To the extent, however, that Dudley’s concerns about 2004 apply to the coming Fed tightening, we can expect the Fed to do something about it.  What disturbs us is that Dudley, repeating a Fed pledge from 2011 and 2014, has ruled out using the most obvious tool for affecting long rates.  This is to sell longer-term Treasury securities from its balance sheet, which would put upward pressure on their yields and, almost certainly, the yield on longer-maturity private credit.  The Fed holds a whopping $1.3 trillion in Treasuries with remaining maturity of 5 years or longer on its balance sheet, as the bottom figure above shows.

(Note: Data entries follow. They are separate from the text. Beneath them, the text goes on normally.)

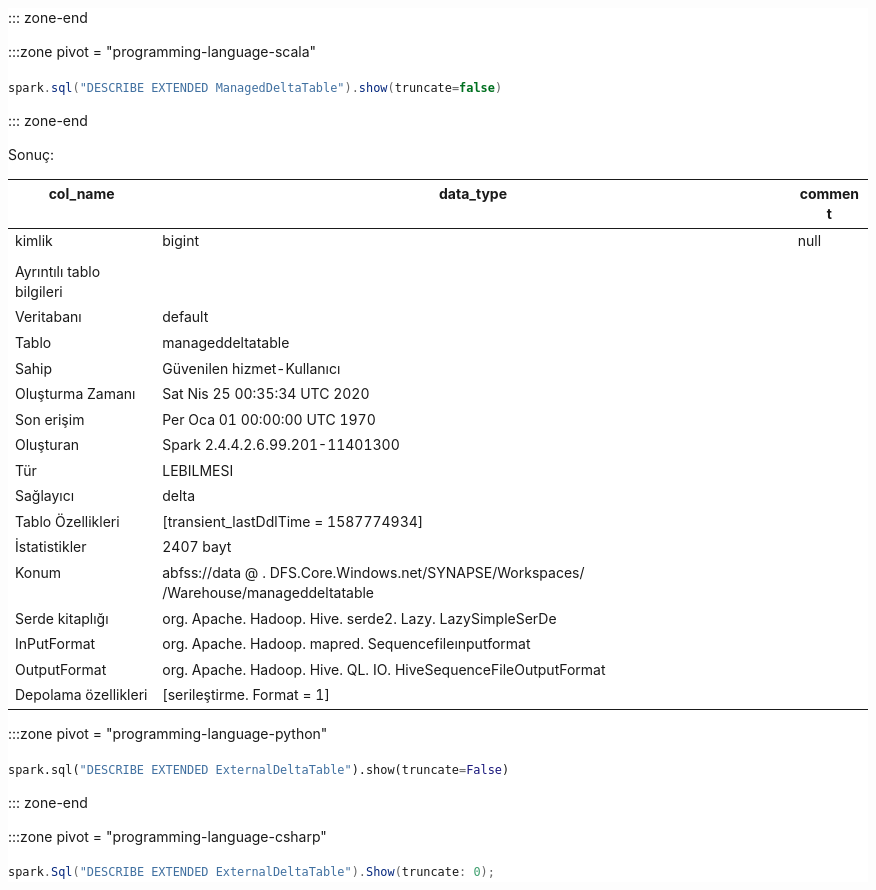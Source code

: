 ::: zone-end

:::zone pivot = "programming-language-scala"

```scala
spark.sql("DESCRIBE EXTENDED ManagedDeltaTable").show(truncate=false)
```

::: zone-end

Sonuç:

|col_name                    |data_type                                                                                                    |comment|
|----------------------------|-------------------------------------------------------------------------------------------------------------|-------|
|kimlik                          |bigint                                                                                                       |null   |
|                            |                                                                                                             |       |
|Ayrıntılı tablo bilgileri  |                                                                                                             |       |
|Veritabanı                    |default                                                                                                      |       |
|Tablo                       |manageddeltatable                                                                                            |       |
|Sahip                       |Güvenilen hizmet-Kullanıcı                                                                                         |       |
|Oluşturma Zamanı                |Sat Nis 25 00:35:34 UTC 2020                                                                                 |       |
|Son erişim                 |Per Oca 01 00:00:00 UTC 1970                                                                                 |       |
|Oluşturan                  |Spark 2.4.4.2.6.99.201-11401300                                                                              |       |
|Tür                        |LEBILMESI                                                                                                      |       |
|Sağlayıcı                    |delta                                                                                                        |       |
|Tablo Özellikleri            |[transient_lastDdlTime = 1587774934]                                                                           |       |
|İstatistikler                  |2407 bayt                                                                                                   |       |
|Konum                    |abfss://data @ <data lake> . DFS.Core.Windows.net/SYNAPSE/Workspaces/ <workspace name> /Warehouse/manageddeltatable|       |
|Serde kitaplığı               |org. Apache. Hadoop. Hive. serde2. Lazy. LazySimpleSerDe                                                           |       |
|InPutFormat                 |org. Apache. Hadoop. mapred. Sequencefileınputformat                                                             |       |
|OutputFormat                |org. Apache. Hadoop. Hive. QL. IO. HiveSequenceFileOutputFormat                                                    |       |
|Depolama özellikleri          |[serileştirme. Format = 1]                                                                                     |       |

:::zone pivot = "programming-language-python"

```python
spark.sql("DESCRIBE EXTENDED ExternalDeltaTable").show(truncate=False)
```

::: zone-end

:::zone pivot = "programming-language-csharp"

```csharp
spark.Sql("DESCRIBE EXTENDED ExternalDeltaTable").Show(truncate: 0);
```
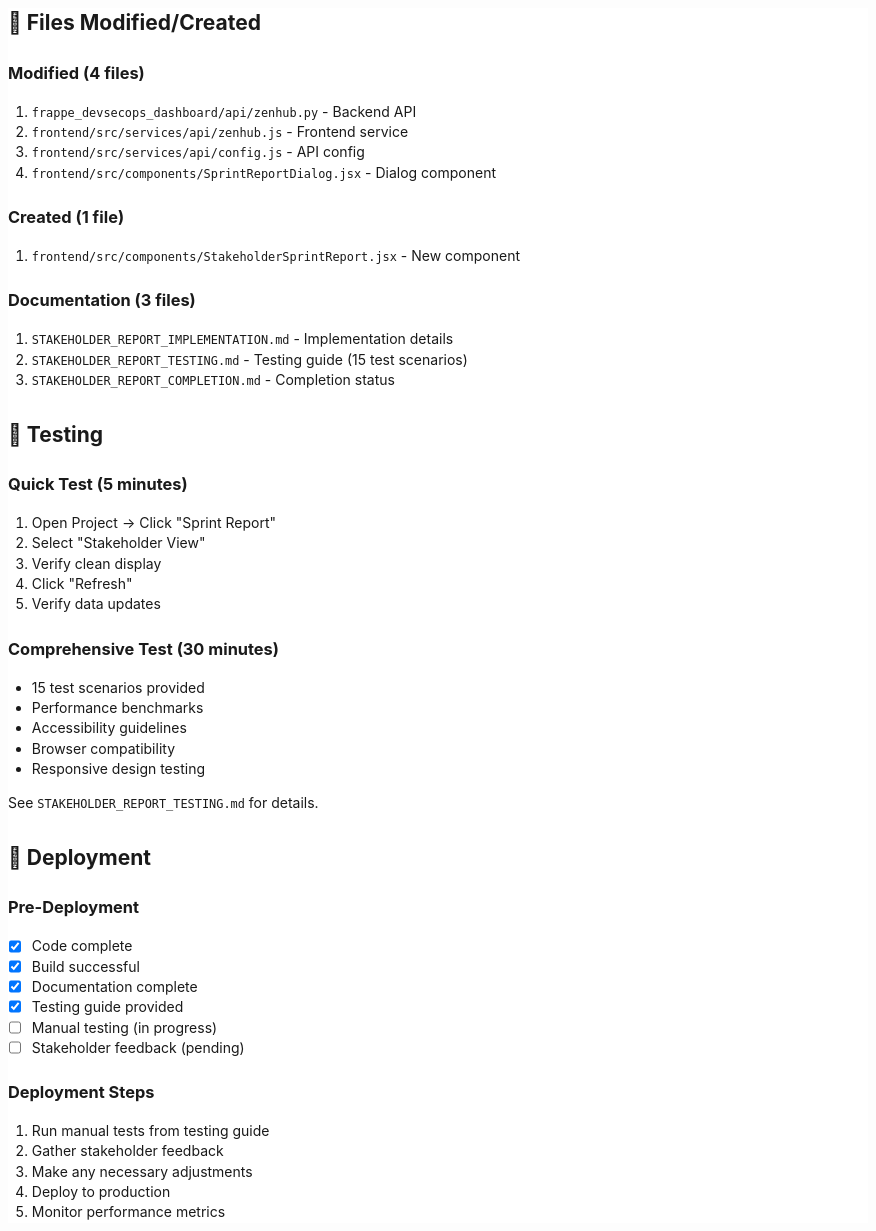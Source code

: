 ## 📁 Files Modified/Created

### Modified (4 files)
1. `frappe_devsecops_dashboard/api/zenhub.py` - Backend API
2. `frontend/src/services/api/zenhub.js` - Frontend service
3. `frontend/src/services/api/config.js` - API config
4. `frontend/src/components/SprintReportDialog.jsx` - Dialog component

### Created (1 file)
1. `frontend/src/components/StakeholderSprintReport.jsx` - New component

### Documentation (3 files)
1. `STAKEHOLDER_REPORT_IMPLEMENTATION.md` - Implementation details
2. `STAKEHOLDER_REPORT_TESTING.md` - Testing guide (15 test scenarios)
3. `STAKEHOLDER_REPORT_COMPLETION.md` - Completion status

## 🧪 Testing

### Quick Test (5 minutes)
1. Open Project → Click "Sprint Report"
2. Select "Stakeholder View"
3. Verify clean display
4. Click "Refresh"
5. Verify data updates

### Comprehensive Test (30 minutes)
- 15 test scenarios provided
- Performance benchmarks
- Accessibility guidelines
- Browser compatibility
- Responsive design testing

See `STAKEHOLDER_REPORT_TESTING.md` for details.

## 🚀 Deployment

### Pre-Deployment
- [x] Code complete
- [x] Build successful
- [x] Documentation complete
- [x] Testing guide provided
- [ ] Manual testing (in progress)
- [ ] Stakeholder feedback (pending)

### Deployment Steps
1. Run manual tests from testing guide
2. Gather stakeholder feedback
3. Make any necessary adjustments
4. Deploy to production
5. Monitor performance metrics
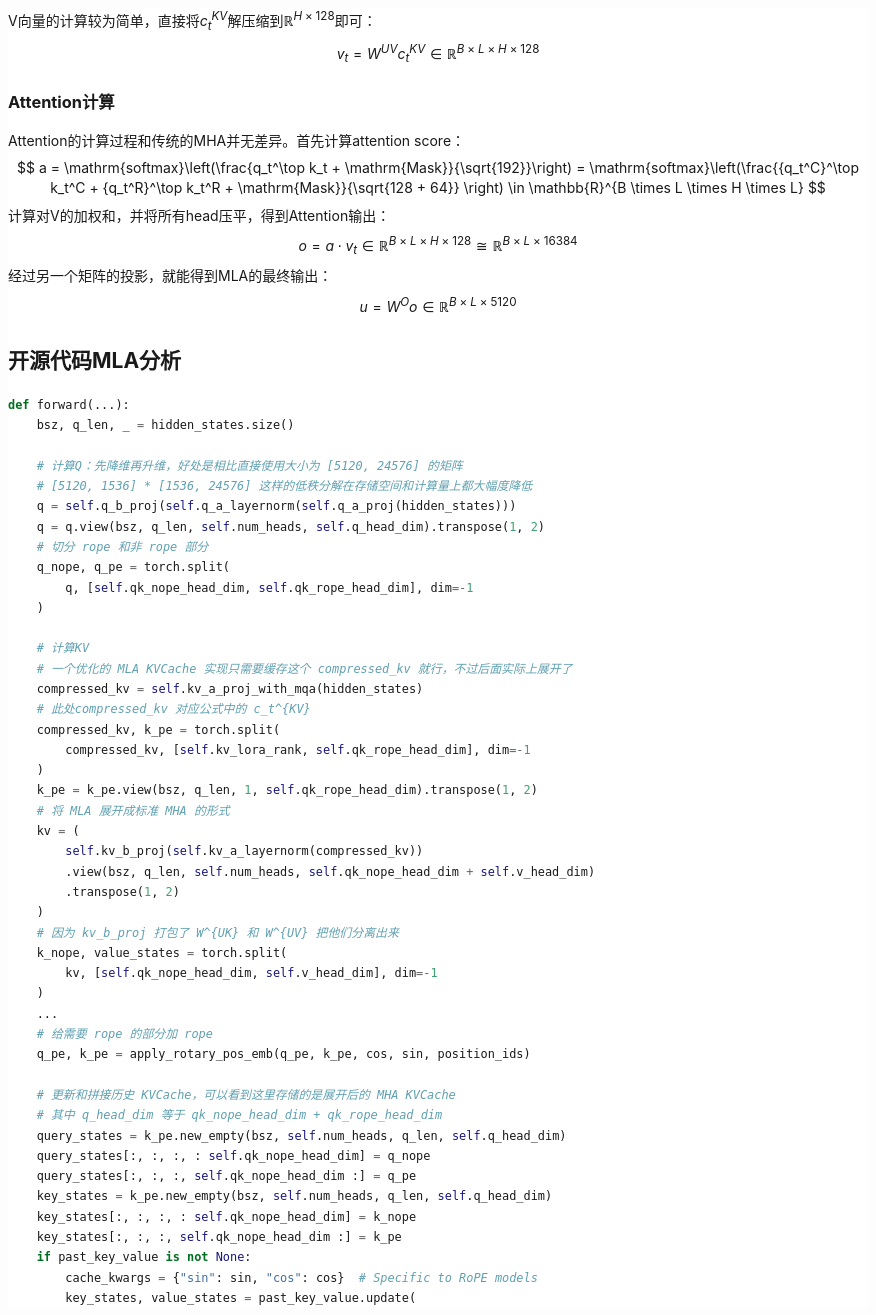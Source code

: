 V向量的计算较为简单，直接将$c_t^{KV}$解压缩到$\mathbb{R}^{H \times 128}$即可：
$$ v_t = W^{UV} c_t^{KV} \in \mathbb{R}^{B \times L \times H \times 128} $$

### Attention计算

Attention的计算过程和传统的MHA并无差异。首先计算attention score：
$$ a = \mathrm{softmax}\left(\frac{q_t^\top k_t + \mathrm{Mask}}{\sqrt{192}}\right) = 
\mathrm{softmax}\left(\frac{{q_t^C}^\top k_t^C + {q_t^R}^\top k_t^R + \mathrm{Mask}}{\sqrt{128 + 64}} \right)
\in \mathbb{R}^{B \times L \times H \times L} $$
计算对V的加权和，并将所有head压平，得到Attention输出：
$$ o = a \cdot v_t \in \mathbb{R}^{B \times L \times H \times 128} \cong \mathbb{R}^{B \times L \times 16384} $$
经过另一个矩阵的投影，就能得到MLA的最终输出：
$$ u = W^O o \in \mathbb{R}^{B \times L \times 5120} $$

## 开源代码MLA分析

``` python
def forward(...):
    bsz, q_len, _ = hidden_states.size()
    
    # 计算Q：先降维再升维，好处是相比直接使用大小为 [5120, 24576] 的矩阵
    # [5120, 1536] * [1536, 24576] 这样的低秩分解在存储空间和计算量上都大幅度降低
    q = self.q_b_proj(self.q_a_layernorm(self.q_a_proj(hidden_states)))
    q = q.view(bsz, q_len, self.num_heads, self.q_head_dim).transpose(1, 2)
    # 切分 rope 和非 rope 部分
    q_nope, q_pe = torch.split(
        q, [self.qk_nope_head_dim, self.qk_rope_head_dim], dim=-1
    )
    
    # 计算KV
    # 一个优化的 MLA KVCache 实现只需要缓存这个 compressed_kv 就行，不过后面实际上展开了
    compressed_kv = self.kv_a_proj_with_mqa(hidden_states)
    # 此处compressed_kv 对应公式中的 c_t^{KV}
    compressed_kv, k_pe = torch.split(
        compressed_kv, [self.kv_lora_rank, self.qk_rope_head_dim], dim=-1
    )
    k_pe = k_pe.view(bsz, q_len, 1, self.qk_rope_head_dim).transpose(1, 2)
    # 将 MLA 展开成标准 MHA 的形式
    kv = (
        self.kv_b_proj(self.kv_a_layernorm(compressed_kv))
        .view(bsz, q_len, self.num_heads, self.qk_nope_head_dim + self.v_head_dim)
        .transpose(1, 2)
    )
    # 因为 kv_b_proj 打包了 W^{UK} 和 W^{UV} 把他们分离出来
    k_nope, value_states = torch.split(
        kv, [self.qk_nope_head_dim, self.v_head_dim], dim=-1
    )
    ...
    # 给需要 rope 的部分加 rope
    q_pe, k_pe = apply_rotary_pos_emb(q_pe, k_pe, cos, sin, position_ids)
    
    # 更新和拼接历史 KVCache，可以看到这里存储的是展开后的 MHA KVCache
    # 其中 q_head_dim 等于 qk_nope_head_dim + qk_rope_head_dim
    query_states = k_pe.new_empty(bsz, self.num_heads, q_len, self.q_head_dim)
    query_states[:, :, :, : self.qk_nope_head_dim] = q_nope
    query_states[:, :, :, self.qk_nope_head_dim :] = q_pe
    key_states = k_pe.new_empty(bsz, self.num_heads, q_len, self.q_head_dim)
    key_states[:, :, :, : self.qk_nope_head_dim] = k_nope
    key_states[:, :, :, self.qk_nope_head_dim :] = k_pe
    if past_key_value is not None:
        cache_kwargs = {"sin": sin, "cos": cos}  # Specific to RoPE models
        key_states, value_states = past_key_value.update(
```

Dudley says the Fed will instead simply push harder on very short-term rates, through the interest rate paid on excess reserves (IOER) and the overnight reverse repurchase (ON-RRP) facility.  “Macroprudential measures,” which he said should have been considered in 2004, might also be tried.

But the first, indirect, approach makes little sense if the Fed wants to affect longer rates directly.  And the second is just a fancy way of saying “do something non-monetary, something we can’t specify.” Neither inspires confidence that the Fed will actually succeed in tightening financial conditions, if this is what it needs to do.

Why did the Fed, then, and Dudley personally, rule out selling assets from the balance sheet?  Because they fear 1994 even more than they fear 2004.  But here the Fed is once again paralyzing itself with clumsy forward guidance.

Dudley himself has acknowledged that the Fed does not know how the market will react to Fed tightening, and that it should, in fact, itself react to actual market conditions at the time.  We agree.  But this means that asset sales should be on the table for the eventuality that financial conditions become too loose; the Fed should not be trying to thread the needle between 1994 and 2004 using inappropriate or dubious implements.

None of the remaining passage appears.